A guide to the science and pseudoscience of A Troublesome Inheritance, part I: The genetics of human populations

This is the first in a series of guest posts in which Chris Smith will examine the evolutionary claims made in Nicholas Wade’s book A Troublesome Inheritance. Chris is an Associate Professor of Evolutionary Ecology at Willamette University. He uses population genetic approaches to understand coevolution of plants and insects, and he teaches the interdisciplinary course “Race, Racism, and Human Genetics” with Emily Drew.

Last month the former New York Times writer Nicholas Wade released his latest book on human evolution, A Troublesome Inheritance: Genes, Race, and Human History (2014, Penguin Press). In it, Wade argues that the genomic data amassed over the past ten years reveal real and meaningful biological differences between races, and that these differences explain much of the cultural and socioeconomic differences between people. If you haven’t read a newspaper or picked up a magazine in the last month, you may not have noticed that Wade’s book has—predictably—prompted intense and impassioned reaction from scientists, sociologists, and commentators from across the political spectrum. Writing for the Wall Street Journal, Charles A. Murray, author of The Bell Curve, called Wade’s book, “A delight to read … [that] could be the textbook for a semester’s college course on human evolution.” On the other hand, Arthur Allen, in his review for the New York Times, predicts that many readers will find Wade’s book to be, “a rather unconvincing attempt to promote the science of racial difference.”

Writers with considerably more gravitas than I have already pointed out that Wade seems to have a rather poor handle on the literature he reviews. Mike Eisen, professor of Molecular Biology in the Howard Hughes Medical Institute (HHMI) at University of California at Berkeley, writes that, “the book is riddled with scientific and logical flaws” and Wade’s “representation of modern genetics is simplistic and selective.” Likewise, Allen Orr, former president of the Society for the Study of Evolution, in his essay for the New York Review of Books warns that, “[Wade] is not the surest guide to a technical literature.” This is an understatement, to say the least. Indeed, many of Wade’s claims represent significant misunderstandings or misinterpretations of the literature.
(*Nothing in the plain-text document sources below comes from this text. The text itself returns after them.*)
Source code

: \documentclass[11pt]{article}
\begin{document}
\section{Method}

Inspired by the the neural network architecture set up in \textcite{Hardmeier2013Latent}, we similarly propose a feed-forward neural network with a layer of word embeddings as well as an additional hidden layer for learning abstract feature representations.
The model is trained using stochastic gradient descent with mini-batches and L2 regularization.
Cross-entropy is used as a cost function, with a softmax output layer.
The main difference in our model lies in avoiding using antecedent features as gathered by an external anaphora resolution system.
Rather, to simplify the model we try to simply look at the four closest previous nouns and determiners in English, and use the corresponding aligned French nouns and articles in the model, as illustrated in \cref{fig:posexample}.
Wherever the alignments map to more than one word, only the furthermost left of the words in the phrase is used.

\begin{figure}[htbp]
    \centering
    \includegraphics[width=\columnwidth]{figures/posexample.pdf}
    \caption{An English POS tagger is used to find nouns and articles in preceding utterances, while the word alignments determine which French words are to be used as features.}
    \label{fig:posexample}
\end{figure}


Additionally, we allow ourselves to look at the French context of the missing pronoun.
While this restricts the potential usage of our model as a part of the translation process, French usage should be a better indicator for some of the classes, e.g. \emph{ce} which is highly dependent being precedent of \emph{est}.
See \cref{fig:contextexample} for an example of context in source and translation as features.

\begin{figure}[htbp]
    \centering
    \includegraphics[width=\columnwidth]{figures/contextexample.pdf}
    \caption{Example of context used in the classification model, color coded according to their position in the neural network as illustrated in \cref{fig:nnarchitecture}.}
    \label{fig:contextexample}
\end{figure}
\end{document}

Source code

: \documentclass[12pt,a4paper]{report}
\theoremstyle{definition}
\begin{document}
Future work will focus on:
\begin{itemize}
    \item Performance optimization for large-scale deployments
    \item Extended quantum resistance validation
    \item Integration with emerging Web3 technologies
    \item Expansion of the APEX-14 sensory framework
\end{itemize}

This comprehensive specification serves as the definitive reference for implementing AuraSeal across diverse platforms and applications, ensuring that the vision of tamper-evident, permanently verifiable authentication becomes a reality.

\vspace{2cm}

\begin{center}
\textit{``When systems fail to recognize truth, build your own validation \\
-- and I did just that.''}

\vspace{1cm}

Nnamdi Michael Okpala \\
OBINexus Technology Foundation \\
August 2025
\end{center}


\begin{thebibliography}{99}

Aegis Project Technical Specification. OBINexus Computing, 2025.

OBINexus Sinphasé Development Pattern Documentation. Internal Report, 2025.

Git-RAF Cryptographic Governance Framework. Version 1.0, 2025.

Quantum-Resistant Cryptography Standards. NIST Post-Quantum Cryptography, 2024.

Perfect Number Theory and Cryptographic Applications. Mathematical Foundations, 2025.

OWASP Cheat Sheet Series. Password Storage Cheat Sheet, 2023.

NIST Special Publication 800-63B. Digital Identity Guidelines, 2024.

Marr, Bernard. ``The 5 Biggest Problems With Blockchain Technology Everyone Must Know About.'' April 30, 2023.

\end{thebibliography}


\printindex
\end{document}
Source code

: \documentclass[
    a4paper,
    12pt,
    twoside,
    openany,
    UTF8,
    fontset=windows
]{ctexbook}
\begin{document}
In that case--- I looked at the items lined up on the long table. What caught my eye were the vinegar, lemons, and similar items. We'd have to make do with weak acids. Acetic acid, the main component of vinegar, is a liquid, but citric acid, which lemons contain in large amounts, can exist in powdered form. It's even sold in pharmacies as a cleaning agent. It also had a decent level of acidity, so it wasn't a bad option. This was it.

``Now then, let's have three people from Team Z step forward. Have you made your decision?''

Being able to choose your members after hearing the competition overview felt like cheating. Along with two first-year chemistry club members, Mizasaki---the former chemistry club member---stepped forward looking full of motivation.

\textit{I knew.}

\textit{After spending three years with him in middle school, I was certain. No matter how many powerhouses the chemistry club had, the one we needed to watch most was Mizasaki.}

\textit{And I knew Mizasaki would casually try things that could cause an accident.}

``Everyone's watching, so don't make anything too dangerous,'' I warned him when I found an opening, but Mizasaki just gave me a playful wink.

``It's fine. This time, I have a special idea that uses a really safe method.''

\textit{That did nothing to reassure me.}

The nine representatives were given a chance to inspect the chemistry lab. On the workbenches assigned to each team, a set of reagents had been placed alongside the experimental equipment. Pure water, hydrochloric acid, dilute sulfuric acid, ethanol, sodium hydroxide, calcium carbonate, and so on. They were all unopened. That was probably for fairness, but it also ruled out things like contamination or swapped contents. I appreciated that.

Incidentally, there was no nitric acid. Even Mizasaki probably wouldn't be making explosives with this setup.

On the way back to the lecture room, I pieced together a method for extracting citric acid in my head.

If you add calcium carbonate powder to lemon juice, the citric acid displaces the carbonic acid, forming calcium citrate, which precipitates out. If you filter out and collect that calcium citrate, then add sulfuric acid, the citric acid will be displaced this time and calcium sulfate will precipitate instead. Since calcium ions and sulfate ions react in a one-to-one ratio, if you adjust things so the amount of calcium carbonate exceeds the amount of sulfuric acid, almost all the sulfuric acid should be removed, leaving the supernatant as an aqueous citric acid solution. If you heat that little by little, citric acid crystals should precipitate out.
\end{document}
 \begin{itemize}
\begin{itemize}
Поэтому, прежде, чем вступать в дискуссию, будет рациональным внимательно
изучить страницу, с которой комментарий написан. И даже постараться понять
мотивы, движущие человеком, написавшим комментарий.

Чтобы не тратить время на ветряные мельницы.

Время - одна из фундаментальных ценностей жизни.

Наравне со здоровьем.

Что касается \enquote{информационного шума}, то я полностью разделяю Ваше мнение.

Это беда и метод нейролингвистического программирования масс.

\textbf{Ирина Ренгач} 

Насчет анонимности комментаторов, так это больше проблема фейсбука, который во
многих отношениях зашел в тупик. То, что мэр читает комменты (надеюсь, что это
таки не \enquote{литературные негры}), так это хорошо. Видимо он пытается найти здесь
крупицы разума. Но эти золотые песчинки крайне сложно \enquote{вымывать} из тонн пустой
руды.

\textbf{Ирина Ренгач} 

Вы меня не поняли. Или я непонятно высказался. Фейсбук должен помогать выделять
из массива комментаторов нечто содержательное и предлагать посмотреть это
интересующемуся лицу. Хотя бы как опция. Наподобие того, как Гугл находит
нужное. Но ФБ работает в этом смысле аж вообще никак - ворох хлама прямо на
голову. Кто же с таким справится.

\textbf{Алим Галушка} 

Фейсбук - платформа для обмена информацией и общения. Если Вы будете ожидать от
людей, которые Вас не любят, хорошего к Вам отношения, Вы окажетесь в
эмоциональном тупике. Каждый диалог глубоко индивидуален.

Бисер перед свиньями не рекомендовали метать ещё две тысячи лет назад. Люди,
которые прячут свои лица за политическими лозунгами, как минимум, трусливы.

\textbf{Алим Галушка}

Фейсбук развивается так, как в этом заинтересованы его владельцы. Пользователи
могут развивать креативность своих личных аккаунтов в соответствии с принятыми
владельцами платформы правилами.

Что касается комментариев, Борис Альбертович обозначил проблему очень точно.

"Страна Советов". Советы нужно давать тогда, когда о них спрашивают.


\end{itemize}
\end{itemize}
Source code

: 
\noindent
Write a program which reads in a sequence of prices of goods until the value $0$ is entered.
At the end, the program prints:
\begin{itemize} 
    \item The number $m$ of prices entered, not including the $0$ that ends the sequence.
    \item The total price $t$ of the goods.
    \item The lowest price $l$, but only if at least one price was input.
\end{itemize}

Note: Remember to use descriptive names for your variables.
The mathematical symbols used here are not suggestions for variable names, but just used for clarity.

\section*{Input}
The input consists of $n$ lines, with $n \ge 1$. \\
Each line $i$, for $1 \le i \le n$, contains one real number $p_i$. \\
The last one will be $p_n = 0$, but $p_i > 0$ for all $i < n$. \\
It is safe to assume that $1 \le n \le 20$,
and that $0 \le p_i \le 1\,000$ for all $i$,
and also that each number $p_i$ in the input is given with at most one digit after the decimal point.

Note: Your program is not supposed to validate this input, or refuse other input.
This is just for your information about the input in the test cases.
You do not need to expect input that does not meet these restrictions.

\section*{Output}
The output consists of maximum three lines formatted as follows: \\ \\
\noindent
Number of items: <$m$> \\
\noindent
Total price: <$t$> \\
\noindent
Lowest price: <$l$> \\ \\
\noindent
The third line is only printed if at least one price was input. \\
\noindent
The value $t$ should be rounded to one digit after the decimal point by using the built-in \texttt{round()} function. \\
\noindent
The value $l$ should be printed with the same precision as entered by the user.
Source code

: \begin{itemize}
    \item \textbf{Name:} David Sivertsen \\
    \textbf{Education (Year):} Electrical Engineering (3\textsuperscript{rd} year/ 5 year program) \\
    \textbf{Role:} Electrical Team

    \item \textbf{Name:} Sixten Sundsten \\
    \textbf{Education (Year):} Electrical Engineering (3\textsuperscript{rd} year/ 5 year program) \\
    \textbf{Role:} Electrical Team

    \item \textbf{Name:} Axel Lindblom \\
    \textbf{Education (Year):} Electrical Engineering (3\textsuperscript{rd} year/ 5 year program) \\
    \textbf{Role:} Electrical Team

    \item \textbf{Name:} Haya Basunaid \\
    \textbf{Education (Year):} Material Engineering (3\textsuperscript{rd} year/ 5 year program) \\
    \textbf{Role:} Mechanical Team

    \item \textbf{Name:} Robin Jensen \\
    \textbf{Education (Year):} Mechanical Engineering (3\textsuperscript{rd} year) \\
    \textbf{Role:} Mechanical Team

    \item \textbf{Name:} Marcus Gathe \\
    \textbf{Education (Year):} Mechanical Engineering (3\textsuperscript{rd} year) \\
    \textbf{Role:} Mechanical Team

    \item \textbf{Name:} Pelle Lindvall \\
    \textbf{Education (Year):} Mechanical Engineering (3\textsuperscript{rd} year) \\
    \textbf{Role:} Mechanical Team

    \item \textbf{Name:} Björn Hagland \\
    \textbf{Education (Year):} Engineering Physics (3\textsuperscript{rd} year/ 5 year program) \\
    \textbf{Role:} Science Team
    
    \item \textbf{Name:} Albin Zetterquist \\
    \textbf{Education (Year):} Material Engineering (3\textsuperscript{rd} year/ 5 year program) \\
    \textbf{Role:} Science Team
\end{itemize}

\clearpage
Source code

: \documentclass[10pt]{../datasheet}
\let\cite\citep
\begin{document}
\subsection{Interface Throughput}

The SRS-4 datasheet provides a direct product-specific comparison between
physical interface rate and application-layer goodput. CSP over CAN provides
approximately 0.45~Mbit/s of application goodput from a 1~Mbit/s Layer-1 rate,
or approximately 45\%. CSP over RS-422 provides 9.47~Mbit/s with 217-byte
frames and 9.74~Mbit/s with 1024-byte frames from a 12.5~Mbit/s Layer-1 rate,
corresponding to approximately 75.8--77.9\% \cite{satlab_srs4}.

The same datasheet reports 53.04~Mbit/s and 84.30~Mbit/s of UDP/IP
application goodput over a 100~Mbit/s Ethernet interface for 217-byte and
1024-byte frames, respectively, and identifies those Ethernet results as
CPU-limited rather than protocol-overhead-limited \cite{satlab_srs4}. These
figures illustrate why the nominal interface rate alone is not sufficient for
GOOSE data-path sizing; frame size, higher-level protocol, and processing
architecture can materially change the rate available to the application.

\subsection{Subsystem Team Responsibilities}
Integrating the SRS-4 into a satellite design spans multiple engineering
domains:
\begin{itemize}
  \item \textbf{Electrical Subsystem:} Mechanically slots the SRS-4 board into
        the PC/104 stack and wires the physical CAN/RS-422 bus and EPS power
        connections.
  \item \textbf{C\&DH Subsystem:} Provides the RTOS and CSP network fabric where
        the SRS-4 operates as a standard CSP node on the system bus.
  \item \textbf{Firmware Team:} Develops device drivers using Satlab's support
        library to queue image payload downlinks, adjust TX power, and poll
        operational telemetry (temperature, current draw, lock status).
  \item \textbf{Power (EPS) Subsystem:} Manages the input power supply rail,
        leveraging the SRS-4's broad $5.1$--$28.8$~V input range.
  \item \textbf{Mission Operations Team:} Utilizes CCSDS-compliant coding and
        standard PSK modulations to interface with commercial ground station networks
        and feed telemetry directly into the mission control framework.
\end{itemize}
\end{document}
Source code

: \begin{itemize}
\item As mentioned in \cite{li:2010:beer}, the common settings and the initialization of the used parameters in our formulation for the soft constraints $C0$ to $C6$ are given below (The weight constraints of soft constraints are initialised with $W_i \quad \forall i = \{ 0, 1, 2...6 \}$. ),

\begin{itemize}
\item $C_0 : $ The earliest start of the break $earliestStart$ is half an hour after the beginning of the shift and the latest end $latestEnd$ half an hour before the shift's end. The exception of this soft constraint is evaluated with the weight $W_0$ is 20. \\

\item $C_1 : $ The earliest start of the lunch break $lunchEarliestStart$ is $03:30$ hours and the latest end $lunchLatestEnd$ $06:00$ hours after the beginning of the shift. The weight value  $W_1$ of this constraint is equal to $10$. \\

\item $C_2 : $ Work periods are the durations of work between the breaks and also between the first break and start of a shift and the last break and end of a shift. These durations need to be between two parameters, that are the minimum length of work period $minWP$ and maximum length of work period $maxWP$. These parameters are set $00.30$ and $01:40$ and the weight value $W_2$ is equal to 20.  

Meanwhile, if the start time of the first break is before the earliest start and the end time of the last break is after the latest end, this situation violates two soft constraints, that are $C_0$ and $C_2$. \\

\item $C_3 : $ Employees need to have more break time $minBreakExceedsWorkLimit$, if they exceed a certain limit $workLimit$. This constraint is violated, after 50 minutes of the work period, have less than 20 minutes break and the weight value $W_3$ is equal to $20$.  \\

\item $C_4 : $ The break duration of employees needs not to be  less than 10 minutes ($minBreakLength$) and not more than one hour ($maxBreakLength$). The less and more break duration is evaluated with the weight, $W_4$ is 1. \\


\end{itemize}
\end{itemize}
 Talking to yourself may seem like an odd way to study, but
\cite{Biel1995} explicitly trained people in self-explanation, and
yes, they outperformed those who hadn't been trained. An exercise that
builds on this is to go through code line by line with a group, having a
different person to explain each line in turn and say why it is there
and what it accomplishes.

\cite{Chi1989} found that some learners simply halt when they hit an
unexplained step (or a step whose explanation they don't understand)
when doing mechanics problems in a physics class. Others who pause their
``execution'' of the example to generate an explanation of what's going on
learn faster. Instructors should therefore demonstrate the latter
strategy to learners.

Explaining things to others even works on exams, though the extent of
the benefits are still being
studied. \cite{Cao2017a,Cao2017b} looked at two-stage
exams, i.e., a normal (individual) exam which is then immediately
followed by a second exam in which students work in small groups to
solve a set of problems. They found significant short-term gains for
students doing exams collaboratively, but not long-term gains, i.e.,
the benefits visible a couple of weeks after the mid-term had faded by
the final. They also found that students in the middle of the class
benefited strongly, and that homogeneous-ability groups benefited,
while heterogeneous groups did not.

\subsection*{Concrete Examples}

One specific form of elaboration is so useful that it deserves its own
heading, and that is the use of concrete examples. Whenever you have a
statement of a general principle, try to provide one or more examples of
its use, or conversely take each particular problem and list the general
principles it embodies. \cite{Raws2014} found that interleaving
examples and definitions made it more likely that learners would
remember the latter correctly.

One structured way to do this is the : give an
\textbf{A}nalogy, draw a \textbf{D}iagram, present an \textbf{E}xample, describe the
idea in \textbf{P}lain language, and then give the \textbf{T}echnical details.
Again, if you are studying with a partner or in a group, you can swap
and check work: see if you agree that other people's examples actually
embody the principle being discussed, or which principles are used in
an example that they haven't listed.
Here, I offer the first in what I hope to be a series of posts examining Wade’s scientific claims, with a particular focus on his arguments about evolution and human genetics. I aim to review these in greater detail than has already been done elsewhere, but in terms that are still accessible to a general audience. I will not deal here with Wade’s arguments about the history of Western civilization and the relative contributions of economics and culture to the ascendancy of the West, which are topics that are well outside of my expertise.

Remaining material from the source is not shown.